Rodrigo Montoya Rojas
“Navegar Río Arriba”La larga vida de esta canción es fruto de su sencillez, de su melodía feliz y de sus retamas que amarillan nuestro mundo andino. No es un discurso sobre la revolución, de esos que abundan, sin poesía, sin fuerza, sin alma; es sólo un testimonio hermoso de un momento, de una situación límite en la que los seres humanos multiplicamos nuestra capacidad de soñar y sentir. Tiene el ritmo de un wayno bien hecho, de esos que se pegan a nuestros oídos y anidan para siempre en nuestra memoria, sin esfuerzo ni repetición. Tiene también el encanto de la retama, sinónimo de color y vida, que crece libre todo el año donde hay un poco de agua y mucha luz. La trajeron de Europa, pero aquí se multiplicó en bosques y bosques, en todos los valles interandinos, y es parte de nosotros, tanto como la flor del qantu o el waylla ischu, la cantuta o el ichu tierno.
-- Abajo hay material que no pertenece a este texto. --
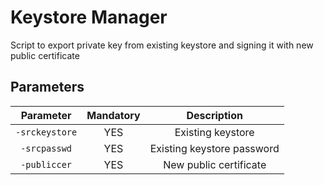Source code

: # Keystore Manager
Script to export private key from existing keystore and signing it with new public certificate

## Parameters

| Parameter      | Mandatory   | Description                |
| :------------: | :---------: | :------------------------: |
| `-srckeystore` |    YES      | Existing keystore          |
| `-srcpasswd`   |    YES      | Existing keystore password |
| `-publiccer`   |    YES      | New public certificate     |

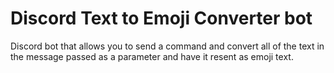# Discord Text to Emoji Converter bot
Discord bot that allows you to send a command and convert all of the text in the message passed as a parameter and have it resent as emoji text.
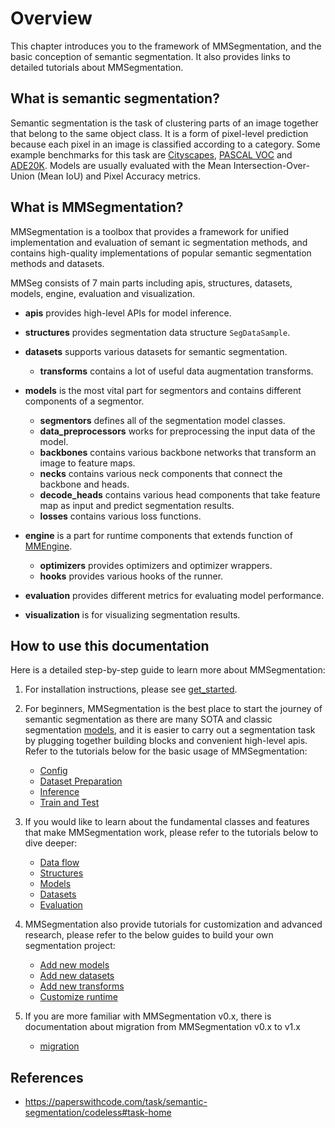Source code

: # Overview

This chapter introduces you to the framework of MMSegmentation, and the basic conception of semantic segmentation. It also provides links to detailed tutorials about MMSegmentation.

## What is semantic segmentation?

Semantic segmentation is the task of clustering parts of an image together that belong to the same object class.
It is a form of pixel-level prediction because each pixel in an image is classified according to a category.
Some example benchmarks for this task are [Cityscapes](https://www.cityscapes-dataset.com/benchmarks/), [PASCAL VOC](http://host.robots.ox.ac.uk/pascal/VOC/voc2012/) and [ADE20K](https://groups.csail.mit.edu/vision/datasets/ADE20K/).
Models are usually evaluated with the Mean Intersection-Over-Union (Mean IoU) and Pixel Accuracy metrics.

## What is MMSegmentation?

MMSegmentation is a toolbox that provides a framework for unified implementation and evaluation of semant
ic segmentation methods,
and contains high-quality implementations of popular semantic segmentation methods and datasets.

MMSeg consists of 7 main parts including apis, structures, datasets, models, engine, evaluation and visualization.

- **apis** provides high-level APIs for model inference.

- **structures** provides segmentation data structure `SegDataSample`.

- **datasets** supports various datasets for semantic segmentation.

  - **transforms** contains a lot of useful data augmentation transforms.

- **models** is the most vital part for segmentors and contains different components of a segmentor.

  - **segmentors** defines all of the segmentation model classes.
  - **data_preprocessors** works for preprocessing the input data of the model.
  - **backbones** contains various backbone networks that transform an image to feature maps.
  - **necks** contains various neck components that connect the backbone and heads.
  - **decode_heads** contains various head components that take feature map as input and predict segmentation results.
  - **losses** contains various loss functions.

- **engine** is a part for runtime components that extends function of [MMEngine](https://github.com/open-mmlab/mmengine).

  - **optimizers** provides optimizers and optimizer wrappers.
  - **hooks** provides various hooks of the runner.

- **evaluation** provides different metrics for evaluating model performance.

- **visualization** is for visualizing segmentation results.

## How to use this documentation

Here is a detailed step-by-step guide to learn more about MMSegmentation:

1. For installation instructions, please see [get_started](getting_started.md).

2. For beginners, MMSegmentation is the best place to start the journey of semantic segmentation
   as there are many SOTA and classic segmentation [models](model_zoo.md),
   and it is easier to carry out a segmentation task by plugging together building blocks and convenient high-level apis.
   Refer to the tutorials below for the basic usage of MMSegmentation:

   - [Config](user_guides/1_config.md)
   - [Dataset Preparation](user_guides/2_dataset_prepare.md)
   - [Inference](user_guides/3_inference.md)
   - [Train and Test](user_guides/4_train_test.md)

3. If you would like to learn about the fundamental classes and features that make MMSegmentation work,
   please refer to the tutorials below to dive deeper:

   - [Data flow](advanced_guides/data_flow.md)
   - [Structures](advanced_guides/structures.md)
   - [Models](advanced_guides/models.md)
   - [Datasets](advanced_guides/datasets.md)
   - [Evaluation](advanced_guides/evaluation.md)

4. MMSegmentation also provide tutorials for customization and advanced research,
   please refer to the below guides to build your own segmentation project:

   - [Add new models](advanced_guides/add_models.md)
   - [Add new datasets](advanced_guides/add_dataset.md)
   - [Add new transforms](advanced_guides/add_transform.md)
   - [Customize runtime](advanced_guides/customize_runtime.md)

5. If you are more familiar with MMSegmentation v0.x, there is documentation about migration from MMSegmentation v0.x to v1.x

   - [migration](migration/index.rst)

## References

- https://paperswithcode.com/task/semantic-segmentation/codeless#task-home
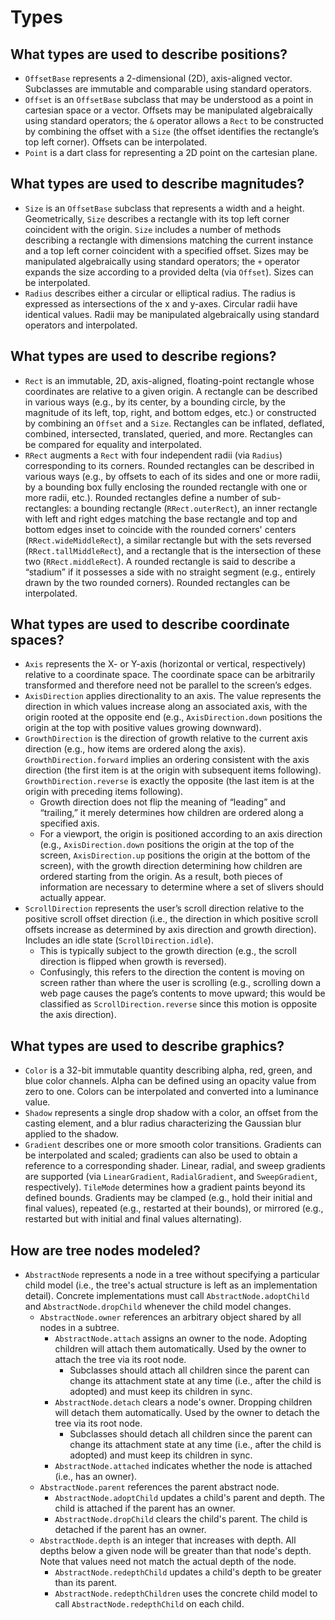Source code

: # Types

## What types are used to describe positions?

* `OffsetBase` represents a 2-dimensional \(2D\), axis-aligned vector. Subclasses are immutable and comparable using standard operators.
* `Offset` is an `OffsetBase` subclass that may be understood as a point in cartesian space or a vector. Offsets may be manipulated algebraically using standard operators; the `&` operator allows a `Rect` to be constructed by combining the offset with a `Size` \(the offset identifies the rectangle’s top left corner\). Offsets can be interpolated.
* `Point` is a dart class for representing a 2D point on the cartesian plane.

## What types are used to describe magnitudes?

* `Size` is an `OffsetBase` subclass that represents a width and a height. Geometrically, `Size` describes a rectangle with its top left corner coincident with the origin. `Size` includes a number of methods describing a rectangle with dimensions matching the current instance and a top left corner coincident with a specified offset. Sizes may be manipulated algebraically using standard operators; the `+` operator expands the size according to a provided delta \(via `Offset`\). Sizes can be interpolated.
* `Radius` describes either a circular or elliptical radius. The radius is expressed as intersections of the x and y-axes. Circular radii have identical values. Radii may be manipulated algebraically using standard operators and interpolated.

## What types are used to describe regions?

* `Rect` is an immutable, 2D, axis-aligned, floating-point rectangle whose coordinates are relative to a given origin. A rectangle can be described in various ways \(e.g., by its center, by a bounding circle, by the magnitude of its left, top, right, and bottom edges, etc.\) or constructed by combining an `Offset` and a `Size`. Rectangles can be inflated, deflated, combined, intersected, translated, queried, and more. Rectangles can be compared for equality and interpolated.
* `RRect` augments a `Rect` with four independent radii \(via `Radius`\) corresponding to its corners. Rounded rectangles can be described in various ways \(e.g., by offsets to each of its sides and one or more radii, by a bounding box fully enclosing the rounded rectangle with one or more radii, etc.\). Rounded rectangles define a number of sub-rectangles: a bounding rectangle \(`RRect.outerRect`\), an inner rectangle with left and right edges matching the base rectangle and top and bottom edges inset to coincide with the rounded corners' centers \(`RRect.wideMiddleRect`\), a similar rectangle but with the sets reversed \(`RRect.tallMiddleRect`\), and a rectangle that is the intersection of these two \(`RRect.middleRect`\). A rounded rectangle is said to describe a “stadium” if it possesses a side with no straight segment \(e.g., entirely drawn by the two rounded corners\). Rounded rectangles can be interpolated.

## What types are used to describe coordinate spaces?

* `Axis` represents the X- or Y-axis \(horizontal or vertical, respectively\) relative to a coordinate space. The coordinate space can be arbitrarily transformed and therefore need not be parallel to the screen’s edges.
* `AxisDirection` applies directionality to an axis. The value represents the direction in which values increase along an associated axis, with the origin rooted at the opposite end \(e.g., `AxisDirection.down` positions the origin at the top with positive values growing downward\).
* `GrowthDirection` is the direction of growth relative to the current axis direction \(e.g., how items are ordered along the axis\). `GrowthDirection.forward` implies an ordering consistent with the axis direction \(the first item is at the origin with subsequent items following\). `GrowthDirection.reverse` is exactly the opposite \(the last item is at the origin with preceding items following\).
  * Growth direction does not flip the meaning of “leading” and “trailing,” it merely determines how children are ordered along a specified axis.
  * For a viewport, the origin is positioned according to an axis direction \(e.g., `AxisDirection.down` positions the origin at the top of the screen, `AxisDirection.up` positions the origin at the bottom of the screen\), with the growth direction determining how children are ordered starting from the origin. As a result, both pieces of information are necessary to determine where a set of slivers should actually appear.
* `ScrollDirection` represents the user’s scroll direction relative to the positive scroll offset direction \(i.e., the direction in which positive scroll offsets increase as determined by axis direction and growth direction\). Includes an idle state \(`ScrollDirection.idle`\).
  * This is typically subject to the growth direction \(e.g., the scroll direction is flipped when growth is reversed\).
  * Confusingly, this refers to the direction the content is moving on screen rather than where the user is scrolling \(e.g., scrolling down a web page causes the page’s contents to move upward; this would be classified as `ScrollDirection.reverse` since this motion is opposite the axis direction\).

## What types are used to describe graphics?

* `Color` is a 32-bit immutable quantity describing alpha, red, green, and blue color channels. Alpha can be defined using an opacity value from zero to one. Colors can be interpolated and converted into a luminance value.
* `Shadow` represents a single drop shadow with a color, an offset from the casting element, and a blur radius characterizing the Gaussian blur applied to the shadow.
* `Gradient` describes one or more smooth color transitions. Gradients can be interpolated and scaled; gradients can also be used to obtain a reference to a corresponding shader. Linear, radial, and sweep gradients are supported \(via `LinearGradient`, `RadialGradient`, and `SweepGradient`, respectively\). `TileMode` determines how a gradient paints beyond its defined bounds. Gradients may be clamped \(e.g., hold their initial and final values\), repeated \(e.g., restarted at their bounds\), or mirrored \(e.g., restarted but with initial and final values alternating\).

## How are tree nodes modeled?

* `AbstractNode` represents a node in a tree without specifying a particular child model \(i.e., the tree's actual structure is left as an implementation detail\). Concrete implementations must call `AbstractNode.adoptChild` and `AbstractNode.dropChild` whenever the child model changes.
  * `AbstractNode.owner` references an arbitrary object shared by all nodes in a subtree.
    * `AbstractNode.attach` assigns an owner to the node. Adopting children will attach them automatically. Used by the owner to attach the tree via its root node.
      * Subclasses should attach all children since the parent can change its attachment state at any time \(i.e., after the child is adopted\) and must keep its children in sync.
    * `AbstractNode.detach` clears a node's owner. Dropping children will detach them automatically. Used by the owner to detach the tree via its root node.
      * Subclasses should detach all children since the parent can change its attachment state at any time \(i.e., after the child is adopted\) and must keep its children in sync.
    * `AbstractNode.attached` indicates whether the node is attached \(i.e., has an owner\).
  * `AbstractNode.parent` references the parent abstract node.
    * `AbstractNode.adoptChild` updates a child's parent and depth. The child is attached if the parent has an owner.
    * `AbstractNode.dropChild` clears the child's parent. The child is detached if the parent has an owner.
  * `AbstractNode.depth` is an integer that increases with depth. All depths below a given node will be greater than that node's depth. Note that values need not match the actual depth of the node.
    * `AbstractNode.redepthChild` updates a child's depth to be greater than its parent.
    * `AbstractNode.redepthChildren` uses the concrete child model to call `AbstractNode.redepthChild` on each child.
Mientras en algún punto de Perú se repitan los abusos de opresores con nuevos nombres sobre el pueblo que sale a las calles a exigir sus derechos, seguiremos cantando ¨Flor de retama¨. Si los abusos se acabasen -digo, en un decir- en centenares de plazuelas y miles de bosque las retamas amarillarán y seguiremos cantando sus versos. El viernes 6 de noviembre último, la fiesta de la canción ayacuchana y el homenaje a Ricardo Dolorier en el Parque de Lima, fue un hermoso espectáculo, lleno de sentimiento y alegría, de gratitud y admiración, de amistad y complicidad, también de amor y esperanza. Nada pudo el frío limeño de cielo abierto hasta el borde de la media noche con el calor y dulzura de La flor de retama, cantada y bailada por todas y todos, con las manos apretadas.